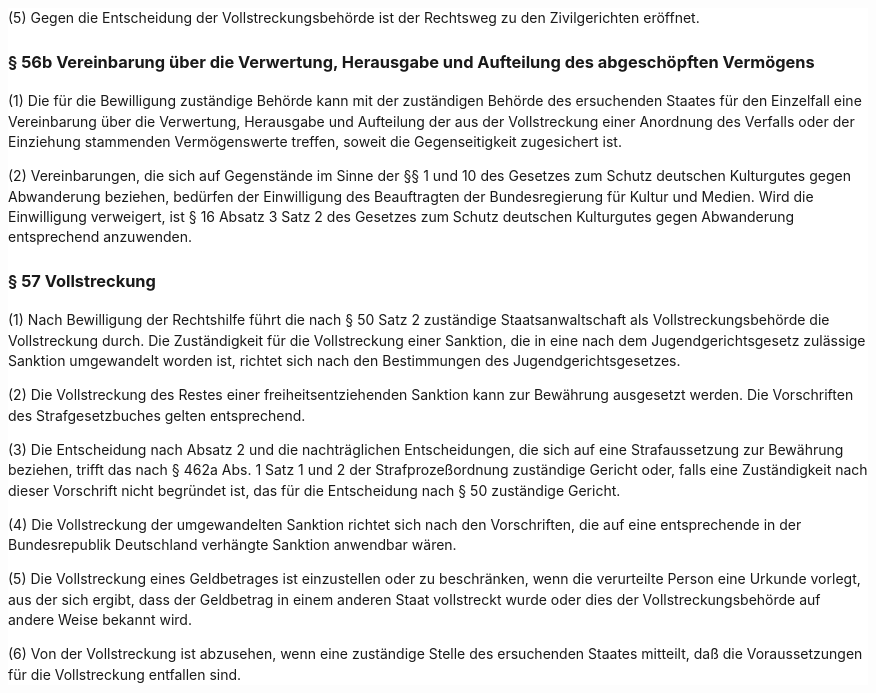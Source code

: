 (5) Gegen die Entscheidung der Vollstreckungsbehörde ist der Rechtsweg
zu den Zivilgerichten eröffnet.


### § 56b Vereinbarung über die Verwertung, Herausgabe und Aufteilung des abgeschöpften Vermögens

(1) Die für die Bewilligung zuständige Behörde kann mit der
zuständigen Behörde des ersuchenden Staates für den Einzelfall eine
Vereinbarung über die Verwertung, Herausgabe und Aufteilung der aus
der Vollstreckung einer Anordnung des Verfalls oder der Einziehung
stammenden Vermögenswerte treffen, soweit die Gegenseitigkeit
zugesichert ist.

(2) Vereinbarungen, die sich auf Gegenstände im Sinne der §§ 1 und 10
des Gesetzes zum Schutz deutschen Kulturgutes gegen Abwanderung
beziehen, bedürfen der Einwilligung des Beauftragten der
Bundesregierung für Kultur und Medien. Wird die Einwilligung
verweigert, ist § 16 Absatz 3 Satz 2 des Gesetzes zum Schutz deutschen
Kulturgutes gegen Abwanderung entsprechend anzuwenden.


### § 57 Vollstreckung

(1) Nach Bewilligung der Rechtshilfe führt die nach § 50 Satz 2
zuständige Staatsanwaltschaft als Vollstreckungsbehörde die
Vollstreckung durch. Die Zuständigkeit für die Vollstreckung einer
Sanktion, die in eine nach dem Jugendgerichtsgesetz zulässige Sanktion
umgewandelt worden ist, richtet sich nach den Bestimmungen des
Jugendgerichtsgesetzes.

(2) Die Vollstreckung des Restes einer freiheitsentziehenden Sanktion
kann zur Bewährung ausgesetzt werden. Die Vorschriften des
Strafgesetzbuches gelten entsprechend.

(3) Die Entscheidung nach Absatz 2 und die nachträglichen
Entscheidungen, die sich auf eine Strafaussetzung zur Bewährung
beziehen, trifft das nach § 462a Abs. 1 Satz 1 und 2 der
Strafprozeßordnung zuständige Gericht oder, falls eine Zuständigkeit
nach dieser Vorschrift nicht begründet ist, das für die Entscheidung
nach § 50 zuständige Gericht.

(4) Die Vollstreckung der umgewandelten Sanktion richtet sich nach den
Vorschriften, die auf eine entsprechende in der Bundesrepublik
Deutschland verhängte Sanktion anwendbar wären.

(5) Die Vollstreckung eines Geldbetrages ist einzustellen oder zu
beschränken, wenn die verurteilte Person eine Urkunde vorlegt, aus der
sich ergibt, dass der Geldbetrag in einem anderen Staat vollstreckt
wurde oder dies der Vollstreckungsbehörde auf andere Weise bekannt
wird.

(6) Von der Vollstreckung ist abzusehen, wenn eine zuständige Stelle
des ersuchenden Staates mitteilt, daß die Voraussetzungen für die
Vollstreckung entfallen sind.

◆ ◆ ◆ ◆ ◆ ◆ ◆

WORK TASK: Without including any picture, retype the entries exactly.

EXPECTED ANSWER:
Source code

: (5) Gegen die Entscheidung der Vollstreckungsbehörde ist der Rechtsweg
zu den Zivilgerichten eröffnet.


### § 56b Vereinbarung über die Verwertung, Herausgabe und Aufteilung des abgeschöpften Vermögens

(1) Die für die Bewilligung zuständige Behörde kann mit der
zuständigen Behörde des ersuchenden Staates für den Einzelfall eine
Vereinbarung über die Verwertung, Herausgabe und Aufteilung der aus
der Vollstreckung einer Anordnung des Verfalls oder der Einziehung
stammenden Vermögenswerte treffen, soweit die Gegenseitigkeit
zugesichert ist.

(2) Vereinbarungen, die sich auf Gegenstände im Sinne der §§ 1 und 10
des Gesetzes zum Schutz deutschen Kulturgutes gegen Abwanderung
beziehen, bedürfen der Einwilligung des Beauftragten der
Bundesregierung für Kultur und Medien. Wird die Einwilligung
verweigert, ist § 16 Absatz 3 Satz 2 des Gesetzes zum Schutz deutschen
Kulturgutes gegen Abwanderung entsprechend anzuwenden.


### § 57 Vollstreckung

(1) Nach Bewilligung der Rechtshilfe führt die nach § 50 Satz 2
zuständige Staatsanwaltschaft als Vollstreckungsbehörde die
Vollstreckung durch. Die Zuständigkeit für die Vollstreckung einer
Sanktion, die in eine nach dem Jugendgerichtsgesetz zulässige Sanktion
umgewandelt worden ist, richtet sich nach den Bestimmungen des
Jugendgerichtsgesetzes.

(2) Die Vollstreckung des Restes einer freiheitsentziehenden Sanktion
kann zur Bewährung ausgesetzt werden. Die Vorschriften des
Strafgesetzbuches gelten entsprechend.

(3) Die Entscheidung nach Absatz 2 und die nachträglichen
Entscheidungen, die sich auf eine Strafaussetzung zur Bewährung
beziehen, trifft das nach § 462a Abs. 1 Satz 1 und 2 der
Strafprozeßordnung zuständige Gericht oder, falls eine Zuständigkeit
nach dieser Vorschrift nicht begründet ist, das für die Entscheidung
nach § 50 zuständige Gericht.

(4) Die Vollstreckung der umgewandelten Sanktion richtet sich nach den
Vorschriften, die auf eine entsprechende in der Bundesrepublik
Deutschland verhängte Sanktion anwendbar wären.

(5) Die Vollstreckung eines Geldbetrages ist einzustellen oder zu
beschränken, wenn die verurteilte Person eine Urkunde vorlegt, aus der
sich ergibt, dass der Geldbetrag in einem anderen Staat vollstreckt
wurde oder dies der Vollstreckungsbehörde auf andere Weise bekannt
wird.

(6) Von der Vollstreckung ist abzusehen, wenn eine zuständige Stelle
des ersuchenden Staates mitteilt, daß die Voraussetzungen für die
Vollstreckung entfallen sind.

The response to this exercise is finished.